Title
Criteria for determining whether a real estate sales contract had an intention to injure at the time of the real estate sales contract
Summary
Inasmuch as a notice of payment has not been served lawfully, it is difficult to view that a sales contract was concluded with the knowledge of the existence of the secondary liability for tax payment, and considering the fact that the taxpayer disposes of real estate and paid the national tax imposed on the principal, it is deemed that there is no intention to
The decision
The contents of the decision shall be the same as attached.
Related statutes
Article 30 (Cancellation of Fraudulent Act)
Text
1. The plaintiff's claim is dismissed.
2. The costs of lawsuit shall be borne by the Plaintiff.
Purport of claim
A sales contract concluded on June 8, 2007 with respect to the real estate listed in the attached list between the defendant and the non-party Kim ○, shall be revoked within the limit of KRW 241,878,90,00, and the defendant shall pay to the plaintiff a sum of KRW 241,878,90 and 20% per annum from the day following the day this judgment became final and conclusive to the day of full payment.
Reasons
1. Basic facts
The following facts are not disputed between the parties, or can be acknowledged by taking into account the whole purport of the pleadings in the descriptions of Gap evidence 1-1 through 5, Gap evidence 2-1 through 11, Gap evidence 3, 19-24, Gap evidence 4-1, 2, Gap evidence 1-1 through 4, Gap evidence 17-1 through 3, Gap evidence 18-1, 25-2, Gap evidence 26-1 through 3, Gap evidence 27-1, 27-2, and Eul evidence 1.
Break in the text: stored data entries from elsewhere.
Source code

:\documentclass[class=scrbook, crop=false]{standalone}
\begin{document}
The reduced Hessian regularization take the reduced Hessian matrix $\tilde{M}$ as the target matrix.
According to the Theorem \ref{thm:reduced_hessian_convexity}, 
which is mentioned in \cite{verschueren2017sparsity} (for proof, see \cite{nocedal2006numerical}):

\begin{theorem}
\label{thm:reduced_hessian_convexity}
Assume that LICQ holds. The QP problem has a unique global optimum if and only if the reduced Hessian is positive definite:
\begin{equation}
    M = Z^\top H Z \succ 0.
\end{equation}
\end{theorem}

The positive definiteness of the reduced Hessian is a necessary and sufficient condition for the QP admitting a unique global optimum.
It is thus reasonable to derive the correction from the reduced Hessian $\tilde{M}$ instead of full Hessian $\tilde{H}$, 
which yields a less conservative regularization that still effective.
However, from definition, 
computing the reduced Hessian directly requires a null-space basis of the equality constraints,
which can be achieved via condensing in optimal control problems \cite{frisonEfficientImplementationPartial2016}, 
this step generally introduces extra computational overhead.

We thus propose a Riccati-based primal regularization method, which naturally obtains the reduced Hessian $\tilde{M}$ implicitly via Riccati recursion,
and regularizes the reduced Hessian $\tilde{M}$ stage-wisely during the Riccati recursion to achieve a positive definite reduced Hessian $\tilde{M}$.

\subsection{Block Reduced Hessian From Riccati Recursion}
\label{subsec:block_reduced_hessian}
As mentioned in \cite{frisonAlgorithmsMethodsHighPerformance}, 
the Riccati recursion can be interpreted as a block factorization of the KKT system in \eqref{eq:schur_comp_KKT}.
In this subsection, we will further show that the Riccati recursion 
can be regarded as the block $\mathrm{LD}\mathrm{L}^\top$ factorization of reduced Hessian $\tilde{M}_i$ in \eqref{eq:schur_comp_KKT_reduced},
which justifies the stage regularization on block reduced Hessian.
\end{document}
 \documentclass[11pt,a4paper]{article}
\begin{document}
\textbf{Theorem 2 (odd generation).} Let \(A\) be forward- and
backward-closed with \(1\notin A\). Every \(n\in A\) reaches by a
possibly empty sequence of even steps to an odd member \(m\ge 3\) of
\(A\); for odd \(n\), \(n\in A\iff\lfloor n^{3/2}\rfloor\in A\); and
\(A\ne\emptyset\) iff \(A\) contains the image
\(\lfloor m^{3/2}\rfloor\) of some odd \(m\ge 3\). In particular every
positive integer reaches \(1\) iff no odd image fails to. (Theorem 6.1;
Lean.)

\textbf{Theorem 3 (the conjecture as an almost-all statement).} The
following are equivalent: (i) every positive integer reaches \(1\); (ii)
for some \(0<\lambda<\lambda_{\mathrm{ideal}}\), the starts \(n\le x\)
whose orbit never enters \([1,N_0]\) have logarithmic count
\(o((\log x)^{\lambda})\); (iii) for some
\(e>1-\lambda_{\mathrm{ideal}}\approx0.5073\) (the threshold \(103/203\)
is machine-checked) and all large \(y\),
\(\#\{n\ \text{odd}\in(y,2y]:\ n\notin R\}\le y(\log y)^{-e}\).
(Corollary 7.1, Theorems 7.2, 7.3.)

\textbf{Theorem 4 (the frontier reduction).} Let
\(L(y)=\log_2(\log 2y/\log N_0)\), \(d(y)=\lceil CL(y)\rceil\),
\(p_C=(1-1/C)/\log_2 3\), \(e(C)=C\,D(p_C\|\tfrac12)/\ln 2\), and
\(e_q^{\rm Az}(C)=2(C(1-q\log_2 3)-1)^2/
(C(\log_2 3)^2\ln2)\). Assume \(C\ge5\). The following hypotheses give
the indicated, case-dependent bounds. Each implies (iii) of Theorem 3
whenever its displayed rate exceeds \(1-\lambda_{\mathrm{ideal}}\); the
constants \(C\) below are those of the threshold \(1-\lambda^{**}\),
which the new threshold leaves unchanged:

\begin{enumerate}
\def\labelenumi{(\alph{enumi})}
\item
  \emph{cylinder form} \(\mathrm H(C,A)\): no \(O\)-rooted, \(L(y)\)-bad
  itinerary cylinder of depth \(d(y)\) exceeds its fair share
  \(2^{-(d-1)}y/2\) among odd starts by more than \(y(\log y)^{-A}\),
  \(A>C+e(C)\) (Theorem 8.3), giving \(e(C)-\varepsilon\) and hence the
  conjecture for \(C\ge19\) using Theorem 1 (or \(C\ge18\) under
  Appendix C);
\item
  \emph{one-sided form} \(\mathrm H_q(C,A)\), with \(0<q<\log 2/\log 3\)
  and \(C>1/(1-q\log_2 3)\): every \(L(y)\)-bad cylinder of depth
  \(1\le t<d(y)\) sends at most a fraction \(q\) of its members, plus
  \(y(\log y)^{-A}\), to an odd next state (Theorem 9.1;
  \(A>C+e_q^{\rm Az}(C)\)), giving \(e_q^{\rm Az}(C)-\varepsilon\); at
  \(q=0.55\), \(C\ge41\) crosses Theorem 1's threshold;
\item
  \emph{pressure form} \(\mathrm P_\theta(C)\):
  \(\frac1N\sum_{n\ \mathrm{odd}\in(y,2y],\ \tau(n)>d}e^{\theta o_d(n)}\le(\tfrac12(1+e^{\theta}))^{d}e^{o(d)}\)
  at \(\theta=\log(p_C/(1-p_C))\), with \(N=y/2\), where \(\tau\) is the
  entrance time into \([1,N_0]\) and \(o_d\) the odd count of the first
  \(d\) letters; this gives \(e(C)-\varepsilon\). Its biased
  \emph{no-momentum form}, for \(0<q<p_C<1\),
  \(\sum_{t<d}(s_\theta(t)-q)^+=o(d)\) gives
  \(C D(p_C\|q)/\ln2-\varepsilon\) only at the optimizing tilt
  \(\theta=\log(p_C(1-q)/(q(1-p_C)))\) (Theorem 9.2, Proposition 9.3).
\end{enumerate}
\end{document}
(a) Relationship between the Parties
1) The Kim○○○○○○○○○○○ (hereinafter below, Nonparty Company’s representative director) held 51.18% of the shares of Nonparty Company in 2003, and 76.18% in total, 25.00% of the shares of Nonparty Company and 46.06% of the shares of Nonparty Company and 22.51% of the shares of Nonparty Company in 2004. The Kim○○’s order owned 46.06% of the shares of Nonparty Company and 22.57% of the shares of Nonparty Company.
2. (The defendant is the defendant in Kim Il-soo's fraud).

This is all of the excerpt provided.